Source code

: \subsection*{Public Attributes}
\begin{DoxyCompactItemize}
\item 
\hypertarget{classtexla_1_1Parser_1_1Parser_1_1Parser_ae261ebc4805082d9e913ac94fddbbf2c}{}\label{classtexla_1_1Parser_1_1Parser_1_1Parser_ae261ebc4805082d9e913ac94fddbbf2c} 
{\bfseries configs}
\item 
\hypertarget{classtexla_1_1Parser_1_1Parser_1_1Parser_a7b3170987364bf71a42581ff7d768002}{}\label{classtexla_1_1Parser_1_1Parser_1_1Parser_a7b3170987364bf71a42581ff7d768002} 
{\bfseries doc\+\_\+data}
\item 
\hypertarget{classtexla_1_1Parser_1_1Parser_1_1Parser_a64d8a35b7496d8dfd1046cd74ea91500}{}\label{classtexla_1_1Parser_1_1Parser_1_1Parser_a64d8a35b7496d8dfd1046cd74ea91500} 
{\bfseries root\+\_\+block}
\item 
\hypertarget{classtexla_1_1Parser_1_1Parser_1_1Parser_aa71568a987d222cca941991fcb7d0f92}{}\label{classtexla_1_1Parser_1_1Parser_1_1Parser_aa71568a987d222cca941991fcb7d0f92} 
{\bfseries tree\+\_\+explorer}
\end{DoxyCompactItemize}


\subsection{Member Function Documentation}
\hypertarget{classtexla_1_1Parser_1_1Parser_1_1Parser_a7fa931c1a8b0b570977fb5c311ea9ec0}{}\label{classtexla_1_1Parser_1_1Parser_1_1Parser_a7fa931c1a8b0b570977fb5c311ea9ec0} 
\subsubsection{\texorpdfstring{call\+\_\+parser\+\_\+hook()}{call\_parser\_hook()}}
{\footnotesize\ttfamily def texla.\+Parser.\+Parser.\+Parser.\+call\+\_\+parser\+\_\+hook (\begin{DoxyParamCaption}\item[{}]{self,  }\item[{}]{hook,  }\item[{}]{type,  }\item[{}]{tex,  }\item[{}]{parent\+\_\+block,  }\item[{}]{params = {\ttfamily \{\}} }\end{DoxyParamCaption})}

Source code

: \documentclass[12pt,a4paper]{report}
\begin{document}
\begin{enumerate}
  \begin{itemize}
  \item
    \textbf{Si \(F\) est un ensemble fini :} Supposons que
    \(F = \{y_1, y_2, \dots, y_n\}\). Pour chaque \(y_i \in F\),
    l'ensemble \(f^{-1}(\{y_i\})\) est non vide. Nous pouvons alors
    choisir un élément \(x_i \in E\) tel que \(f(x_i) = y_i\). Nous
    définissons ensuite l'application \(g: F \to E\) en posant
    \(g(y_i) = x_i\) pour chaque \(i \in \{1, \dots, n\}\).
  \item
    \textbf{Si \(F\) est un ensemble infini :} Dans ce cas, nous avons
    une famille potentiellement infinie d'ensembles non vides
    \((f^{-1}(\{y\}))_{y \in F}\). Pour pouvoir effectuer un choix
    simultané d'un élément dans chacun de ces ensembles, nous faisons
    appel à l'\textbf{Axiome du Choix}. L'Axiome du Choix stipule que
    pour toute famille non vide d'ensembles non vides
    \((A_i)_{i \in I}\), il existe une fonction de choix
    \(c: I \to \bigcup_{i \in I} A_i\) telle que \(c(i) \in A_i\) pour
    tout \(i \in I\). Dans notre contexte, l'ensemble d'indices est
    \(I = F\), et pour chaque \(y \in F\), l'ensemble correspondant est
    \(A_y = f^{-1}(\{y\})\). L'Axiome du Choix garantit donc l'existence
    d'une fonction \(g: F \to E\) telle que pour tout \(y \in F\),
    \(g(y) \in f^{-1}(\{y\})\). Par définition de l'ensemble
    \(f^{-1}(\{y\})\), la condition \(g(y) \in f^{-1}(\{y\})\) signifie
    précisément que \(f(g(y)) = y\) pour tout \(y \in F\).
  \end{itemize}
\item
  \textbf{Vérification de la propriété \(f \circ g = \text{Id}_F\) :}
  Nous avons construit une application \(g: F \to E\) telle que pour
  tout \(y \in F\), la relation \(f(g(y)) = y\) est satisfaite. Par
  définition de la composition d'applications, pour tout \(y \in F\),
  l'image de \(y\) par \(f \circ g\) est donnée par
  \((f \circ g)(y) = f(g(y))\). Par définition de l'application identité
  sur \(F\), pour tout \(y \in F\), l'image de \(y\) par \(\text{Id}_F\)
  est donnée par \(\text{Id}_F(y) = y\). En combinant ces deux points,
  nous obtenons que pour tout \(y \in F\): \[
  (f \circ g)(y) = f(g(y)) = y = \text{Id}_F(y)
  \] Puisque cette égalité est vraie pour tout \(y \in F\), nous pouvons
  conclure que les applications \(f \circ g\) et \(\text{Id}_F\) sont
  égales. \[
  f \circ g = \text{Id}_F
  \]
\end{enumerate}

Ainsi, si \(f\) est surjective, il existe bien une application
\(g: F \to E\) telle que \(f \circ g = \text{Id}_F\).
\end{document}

# Your task
From the line containing "sur \(F\), pour" to the last line of the listing, write everything out exactly. Nothing outside that stretch belongs.

# Written response
  sur \(F\), pour tout \(y \in F\), l'image de \(y\) par \(\text{Id}_F\)
  est donnée par \(\text{Id}_F(y) = y\). En combinant ces deux points,
  nous obtenons que pour tout \(y \in F\): \[
  (f \circ g)(y) = f(g(y)) = y = \text{Id}_F(y)
  \] Puisque cette égalité est vraie pour tout \(y \in F\), nous pouvons
  conclure que les applications \(f \circ g\) et \(\text{Id}_F\) sont
  égales. \[
  f \circ g = \text{Id}_F
  \]
\end{enumerate}

Ainsi, si \(f\) est surjective, il existe bien une application
\(g: F \to E\) telle que \(f \circ g = \text{Id}_F\).
\end{document}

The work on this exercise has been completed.